(Collected data)
-=-=-

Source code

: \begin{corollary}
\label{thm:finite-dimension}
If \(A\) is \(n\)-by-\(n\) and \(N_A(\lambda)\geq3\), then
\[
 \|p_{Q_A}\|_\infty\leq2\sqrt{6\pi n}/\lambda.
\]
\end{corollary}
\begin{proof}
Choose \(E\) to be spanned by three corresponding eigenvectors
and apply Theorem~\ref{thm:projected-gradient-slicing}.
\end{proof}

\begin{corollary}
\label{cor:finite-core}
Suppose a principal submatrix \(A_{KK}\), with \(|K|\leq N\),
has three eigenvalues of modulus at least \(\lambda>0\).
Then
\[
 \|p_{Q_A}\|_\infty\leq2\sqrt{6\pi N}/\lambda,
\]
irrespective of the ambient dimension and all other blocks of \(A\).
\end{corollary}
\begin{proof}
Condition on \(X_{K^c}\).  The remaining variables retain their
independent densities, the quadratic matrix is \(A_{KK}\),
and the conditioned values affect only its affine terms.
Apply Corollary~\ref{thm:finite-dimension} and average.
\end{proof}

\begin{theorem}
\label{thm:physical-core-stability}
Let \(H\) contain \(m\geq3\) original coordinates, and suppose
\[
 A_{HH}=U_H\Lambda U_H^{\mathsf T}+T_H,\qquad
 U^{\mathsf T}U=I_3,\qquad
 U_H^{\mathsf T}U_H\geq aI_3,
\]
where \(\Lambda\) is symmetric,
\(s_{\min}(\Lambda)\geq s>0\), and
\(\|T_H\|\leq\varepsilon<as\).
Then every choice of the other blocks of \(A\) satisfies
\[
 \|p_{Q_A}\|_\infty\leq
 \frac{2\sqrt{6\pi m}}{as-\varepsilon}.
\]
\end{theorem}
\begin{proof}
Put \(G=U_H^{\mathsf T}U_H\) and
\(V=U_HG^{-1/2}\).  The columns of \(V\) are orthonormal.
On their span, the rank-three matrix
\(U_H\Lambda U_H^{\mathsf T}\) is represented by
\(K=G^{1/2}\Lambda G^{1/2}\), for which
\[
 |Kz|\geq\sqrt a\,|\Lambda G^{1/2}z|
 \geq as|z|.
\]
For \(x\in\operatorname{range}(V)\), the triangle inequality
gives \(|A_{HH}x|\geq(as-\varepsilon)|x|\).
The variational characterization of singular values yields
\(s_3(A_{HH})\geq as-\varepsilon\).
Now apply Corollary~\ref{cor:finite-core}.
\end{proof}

-=-=-

• DESCRIPTION OF THE TASK: Take the lines above from the one containing "Choose \(E\) to" to the one containing "irrespective of the" and retype them exactly, both ends included, with nothing added.

• TASK OUTPUT:
Choose \(E\) to be spanned by three corresponding eigenvectors
and apply Theorem~\ref{thm:projected-gradient-slicing}.
\end{proof}

\begin{corollary}
\label{cor:finite-core}
Suppose a principal submatrix \(A_{KK}\), with \(|K|\leq N\),
has three eigenvalues of modulus at least \(\lambda>0\).
Then
\[
 \|p_{Q_A}\|_\infty\leq2\sqrt{6\pi N}/\lambda,
\]
irrespective of the ambient dimension and all other blocks of \(A\).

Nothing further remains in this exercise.